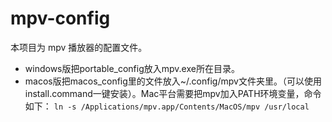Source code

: # mpv-config
本项目为 mpv 播放器的配置文件。
- windows版把portable_config放入mpv.exe所在目录。
- macos版把macos_config里的文件放入~/.config/mpv文件夹里。（可以使用install.command一键安装）。Mac平台需要把mpv加入PATH环境变量，命令如下：
`ln -s /Applications/mpv.app/Contents/MacOS/mpv /usr/local`

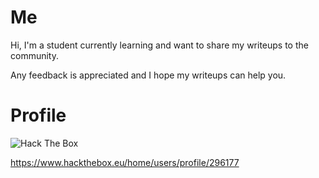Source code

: # Me

Hi, I'm a student currently learning and want to share my writeups to the community. 

Any feedback is appreciated and I hope my writeups can help you.



# Profile

 <img src="http://www.hackthebox.eu/badge/image/296177" alt="Hack The Box"> 

https://www.hackthebox.eu/home/users/profile/296177

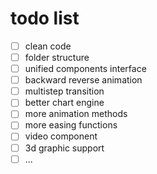 # todo list

* [ ] clean code
* [ ] folder structure
* [ ] unified components interface
* [ ] backward reverse animation
* [ ] multistep transition
* [ ] better chart engine
* [ ] more animation methods
* [ ] more easing functions
* [ ] video component
* [ ] 3d graphic support
* [ ] ...

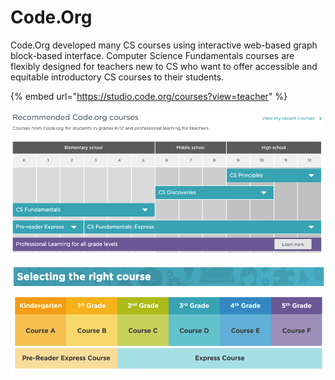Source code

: # Code.Org

Code.Org developed many CS courses using interactive web-based graph block-based interface. Computer Science Fundamentals courses are flexibly designed for teachers new to CS who want to offer accessible and equitable introductory CS courses to their students. 

{% embed url="https://studio.code.org/courses?view=teacher" %}





![](../.gitbook/assets/screenshot-2019-09-18-21.41.58.png)

![](../.gitbook/assets/screenshot-2019-09-18-21.40.45.png)


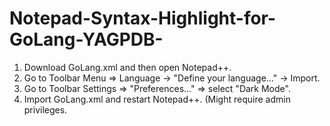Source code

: # Notepad-Syntax-Highlight-for-GoLang-YAGPDB-

1. Download GoLang.xml and then open Notepad++.
2. Go to Toolbar Menu => Language -> "Define your language..." -> Import.
3. Go to Toolbar Settings => "Preferences..." => select "Dark Mode".
4. Import GoLang.xml and restart Notepad++. (Might require admin privileges.
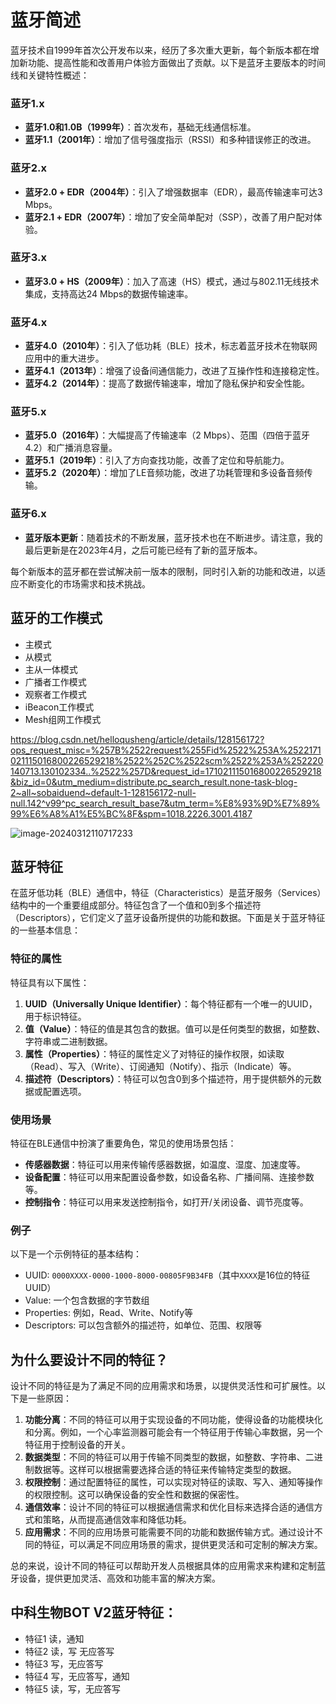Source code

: # 蓝牙简述

蓝牙技术自1999年首次公开发布以来，经历了多次重大更新，每个新版本都在增加新功能、提高性能和改善用户体验方面做出了贡献。以下是蓝牙主要版本的时间线和关键特性概述：

### 蓝牙1.x

- **蓝牙1.0和1.0B（1999年）**：首次发布，基础无线通信标准。
- **蓝牙1.1（2001年）**：增加了信号强度指示（RSSI）和多种错误修正的改进。

### 蓝牙2.x

- **蓝牙2.0 + EDR（2004年）**：引入了增强数据率（EDR），最高传输速率可达3 Mbps。
- **蓝牙2.1 + EDR（2007年）**：增加了安全简单配对（SSP），改善了用户配对体验。

### 蓝牙3.x

- **蓝牙3.0 + HS（2009年）**：加入了高速（HS）模式，通过与802.11无线技术集成，支持高达24 Mbps的数据传输速率。

### 蓝牙4.x

- **蓝牙4.0（2010年）**：引入了低功耗（BLE）技术，标志着蓝牙技术在物联网应用中的重大进步。
- **蓝牙4.1（2013年）**：增强了设备间通信能力，改进了互操作性和连接稳定性。
- **蓝牙4.2（2014年）**：提高了数据传输速率，增加了隐私保护和安全性能。

### 蓝牙5.x

- **蓝牙5.0（2016年）**：大幅提高了传输速率（2 Mbps）、范围（四倍于蓝牙4.2）和广播消息容量。
- **蓝牙5.1（2019年）**：引入了方向查找功能，改善了定位和导航能力。
- **蓝牙5.2（2020年）**：增加了LE音频功能，改进了功耗管理和多设备音频传输。

### 蓝牙6.x

- **蓝牙版本更新**：随着技术的不断发展，蓝牙技术也在不断进步。请注意，我的最后更新是在2023年4月，之后可能已经有了新的蓝牙版本。

每个新版本的蓝牙都在尝试解决前一版本的限制，同时引入新的功能和改进，以适应不断变化的市场需求和技术挑战。

## 蓝牙的工作模式

- 主模式
- 从模式
- 主从一体模式
- 广播者工作模式
- 观察者工作模式
- iBeacon工作模式
- Mesh组网工作模式

https://blog.csdn.net/helloqusheng/article/details/128156172?ops_request_misc=%257B%2522request%255Fid%2522%253A%2522171021115016800226529218%2522%252C%2522scm%2522%253A%252220140713.130102334..%2522%257D&request_id=171021115016800226529218&biz_id=0&utm_medium=distribute.pc_search_result.none-task-blog-2~all~sobaiduend~default-1-128156172-null-null.142^v99^pc_search_result_base7&utm_term=%E8%93%9D%E7%89%99%E6%A8%A1%E5%BC%8F&spm=1018.2226.3001.4187

![image-20240312110717233](https://newbie-typora.oss-cn-shenzhen.aliyuncs.com/zhongke/image-20240312110717233.png)

## 蓝牙特征

在蓝牙低功耗（BLE）通信中，特征（Characteristics）是蓝牙服务（Services）结构中的一个重要组成部分。特征包含了一个值和0到多个描述符（Descriptors），它们定义了蓝牙设备所提供的功能和数据。下面是关于蓝牙特征的一些基本信息：

### 特征的属性

特征具有以下属性：

1. **UUID（Universally Unique Identifier）**：每个特征都有一个唯一的UUID，用于标识特征。
2. **值（Value）**：特征的值是其包含的数据。值可以是任何类型的数据，如整数、字符串或二进制数据。
3. **属性（Properties）**：特征的属性定义了对特征的操作权限，如读取（Read）、写入（Write）、订阅通知（Notify）、指示（Indicate）等。
4. **描述符（Descriptors）**：特征可以包含0到多个描述符，用于提供额外的元数据或配置选项。

### 使用场景

特征在BLE通信中扮演了重要角色，常见的使用场景包括：

- **传感器数据**：特征可以用来传输传感器数据，如温度、湿度、加速度等。
- **设备配置**：特征可以用来配置设备参数，如设备名称、广播间隔、连接参数等。
- **控制指令**：特征可以用来发送控制指令，如打开/关闭设备、调节亮度等。

### 例子

以下是一个示例特征的基本结构：

- UUID: `0000XXXX-0000-1000-8000-00805F9B34FB`（其中`XXXX`是16位的特征UUID）
- Value: 一个包含数据的字节数组
- Properties: 例如，Read、Write、Notify等
- Descriptors: 可以包含额外的描述符，如单位、范围、权限等



## 为什么要设计不同的特征？

设计不同的特征是为了满足不同的应用需求和场景，以提供灵活性和可扩展性。以下是一些原因：

1. **功能分离**：不同的特征可以用于实现设备的不同功能，使得设备的功能模块化和分离。例如，一个心率监测器可能会有一个特征用于传输心率数据，另一个特征用于控制设备的开关。
2. **数据类型**：不同的特征可以用于传输不同类型的数据，如整数、字符串、二进制数据等。这样可以根据需要选择合适的特征来传输特定类型的数据。
3. **权限控制**：通过配置特征的属性，可以实现对特征的读取、写入、通知等操作的权限控制。这可以确保设备的安全性和数据的保密性。
4. **通信效率**：设计不同的特征可以根据通信需求和优化目标来选择合适的通信方式和策略，从而提高通信效率和降低功耗。
5. **应用需求**：不同的应用场景可能需要不同的功能和数据传输方式。通过设计不同的特征，可以满足不同应用场景的需求，提供更灵活和可定制的解决方案。

总的来说，设计不同的特征可以帮助开发人员根据具体的应用需求来构建和定制蓝牙设备，提供更加灵活、高效和功能丰富的解决方案。





## 中科生物BOT V2蓝牙特征：

- 特征1   读，通知
- 特征2   读，写 无应答写
- 特征3   写，无应答写
- 特征4   写，无应答写，通知
- 特征5  读，写，无应答写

────────────────────────────────────────

Task details:
Except for the pictures, copy every line of the records above exactly.

Answer to the problem:
Source code

: # mpv-config
本项目为 mpv 播放器的配置文件。
- windows版把portable_config放入mpv.exe所在目录。
- macos版把macos_config里的文件放入~/.config/mpv文件夹里。（可以使用install.command一键安装）。Mac平台需要把mpv加入PATH环境变量，命令如下：
`ln -s /Applications/mpv.app/Contents/MacOS/mpv /usr/local`

Source code

: # Me

Hi, I'm a student currently learning and want to share my writeups to the community. 

Any feedback is appreciated and I hope my writeups can help you.



# Profile

 <img src="http://www.hackthebox.eu/badge/image/296177" alt="Hack The Box"> 

https://www.hackthebox.eu/home/users/profile/296177

 # todo list

* [ ] clean code
* [ ] folder structure
* [ ] unified components interface
* [ ] backward reverse animation
* [ ] multistep transition
* [ ] better chart engine
* [ ] more animation methods
* [ ] more easing functions
* [ ] video component
* [ ] 3d graphic support
* [ ] ...

Source code

: # Code.Org

Code.Org developed many CS courses using interactive web-based graph block-based interface. Computer Science Fundamentals courses are flexibly designed for teachers new to CS who want to offer accessible and equitable introductory CS courses to their students. 

{% embed url="https://studio.code.org/courses?view=teacher" %}





![](../.gitbook/assets/screenshot-2019-09-18-21.41.58.png)

![](../.gitbook/assets/screenshot-2019-09-18-21.40.45.png)


Source code

: # Notepad-Syntax-Highlight-for-GoLang-YAGPDB-

1. Download GoLang.xml and then open Notepad++.
2. Go to Toolbar Menu => Language -> "Define your language..." -> Import.
3. Go to Toolbar Settings => "Preferences..." => select "Dark Mode".
4. Import GoLang.xml and restart Notepad++. (Might require admin privileges.
Source code

: # 蓝牙简述

蓝牙技术自1999年首次公开发布以来，经历了多次重大更新，每个新版本都在增加新功能、提高性能和改善用户体验方面做出了贡献。以下是蓝牙主要版本的时间线和关键特性概述：

### 蓝牙1.x

- **蓝牙1.0和1.0B（1999年）**：首次发布，基础无线通信标准。
- **蓝牙1.1（2001年）**：增加了信号强度指示（RSSI）和多种错误修正的改进。

### 蓝牙2.x

- **蓝牙2.0 + EDR（2004年）**：引入了增强数据率（EDR），最高传输速率可达3 Mbps。
- **蓝牙2.1 + EDR（2007年）**：增加了安全简单配对（SSP），改善了用户配对体验。

### 蓝牙3.x

- **蓝牙3.0 + HS（2009年）**：加入了高速（HS）模式，通过与802.11无线技术集成，支持高达24 Mbps的数据传输速率。

### 蓝牙4.x

- **蓝牙4.0（2010年）**：引入了低功耗（BLE）技术，标志着蓝牙技术在物联网应用中的重大进步。
- **蓝牙4.1（2013年）**：增强了设备间通信能力，改进了互操作性和连接稳定性。
- **蓝牙4.2（2014年）**：提高了数据传输速率，增加了隐私保护和安全性能。

### 蓝牙5.x

- **蓝牙5.0（2016年）**：大幅提高了传输速率（2 Mbps）、范围（四倍于蓝牙4.2）和广播消息容量。
- **蓝牙5.1（2019年）**：引入了方向查找功能，改善了定位和导航能力。
- **蓝牙5.2（2020年）**：增加了LE音频功能，改进了功耗管理和多设备音频传输。

### 蓝牙6.x

- **蓝牙版本更新**：随着技术的不断发展，蓝牙技术也在不断进步。请注意，我的最后更新是在2023年4月，之后可能已经有了新的蓝牙版本。

每个新版本的蓝牙都在尝试解决前一版本的限制，同时引入新的功能和改进，以适应不断变化的市场需求和技术挑战。

## 蓝牙的工作模式

- 主模式
- 从模式
- 主从一体模式
- 广播者工作模式
- 观察者工作模式
- iBeacon工作模式
- Mesh组网工作模式

https://blog.csdn.net/helloqusheng/article/details/128156172?ops_request_misc=%257B%2522request%255Fid%2522%253A%2522171021115016800226529218%2522%252C%2522scm%2522%253A%252220140713.130102334..%2522%257D&request_id=171021115016800226529218&biz_id=0&utm_medium=distribute.pc_search_result.none-task-blog-2~all~sobaiduend~default-1-128156172-null-null.142^v99^pc_search_result_base7&utm_term=%E8%93%9D%E7%89%99%E6%A8%A1%E5%BC%8F&spm=1018.2226.3001.4187

![image-20240312110717233](https://newbie-typora.oss-cn-shenzhen.aliyuncs.com/zhongke/image-20240312110717233.png)

## 蓝牙特征

在蓝牙低功耗（BLE）通信中，特征（Characteristics）是蓝牙服务（Services）结构中的一个重要组成部分。特征包含了一个值和0到多个描述符（Descriptors），它们定义了蓝牙设备所提供的功能和数据。下面是关于蓝牙特征的一些基本信息：

### 特征的属性

特征具有以下属性：

1. **UUID（Universally Unique Identifier）**：每个特征都有一个唯一的UUID，用于标识特征。
2. **值（Value）**：特征的值是其包含的数据。值可以是任何类型的数据，如整数、字符串或二进制数据。
3. **属性（Properties）**：特征的属性定义了对特征的操作权限，如读取（Read）、写入（Write）、订阅通知（Notify）、指示（Indicate）等。
4. **描述符（Descriptors）**：特征可以包含0到多个描述符，用于提供额外的元数据或配置选项。

### 使用场景

特征在BLE通信中扮演了重要角色，常见的使用场景包括：

- **传感器数据**：特征可以用来传输传感器数据，如温度、湿度、加速度等。
- **设备配置**：特征可以用来配置设备参数，如设备名称、广播间隔、连接参数等。
- **控制指令**：特征可以用来发送控制指令，如打开/关闭设备、调节亮度等。

### 例子

以下是一个示例特征的基本结构：

- UUID: `0000XXXX-0000-1000-8000-00805F9B34FB`（其中`XXXX`是16位的特征UUID）
- Value: 一个包含数据的字节数组
- Properties: 例如，Read、Write、Notify等
- Descriptors: 可以包含额外的描述符，如单位、范围、权限等



## 为什么要设计不同的特征？

设计不同的特征是为了满足不同的应用需求和场景，以提供灵活性和可扩展性。以下是一些原因：

1. **功能分离**：不同的特征可以用于实现设备的不同功能，使得设备的功能模块化和分离。例如，一个心率监测器可能会有一个特征用于传输心率数据，另一个特征用于控制设备的开关。
2. **数据类型**：不同的特征可以用于传输不同类型的数据，如整数、字符串、二进制数据等。这样可以根据需要选择合适的特征来传输特定类型的数据。
3. **权限控制**：通过配置特征的属性，可以实现对特征的读取、写入、通知等操作的权限控制。这可以确保设备的安全性和数据的保密性。
4. **通信效率**：设计不同的特征可以根据通信需求和优化目标来选择合适的通信方式和策略，从而提高通信效率和降低功耗。
5. **应用需求**：不同的应用场景可能需要不同的功能和数据传输方式。通过设计不同的特征，可以满足不同应用场景的需求，提供更灵活和可定制的解决方案。

总的来说，设计不同的特征可以帮助开发人员根据具体的应用需求来构建和定制蓝牙设备，提供更加灵活、高效和功能丰富的解决方案。





## 中科生物BOT V2蓝牙特征：

- 特征1   读，通知
- 特征2   读，写 无应答写
- 特征3   写，无应答写
- 特征4   写，无应答写，通知
- 特征5  读，写，无应答写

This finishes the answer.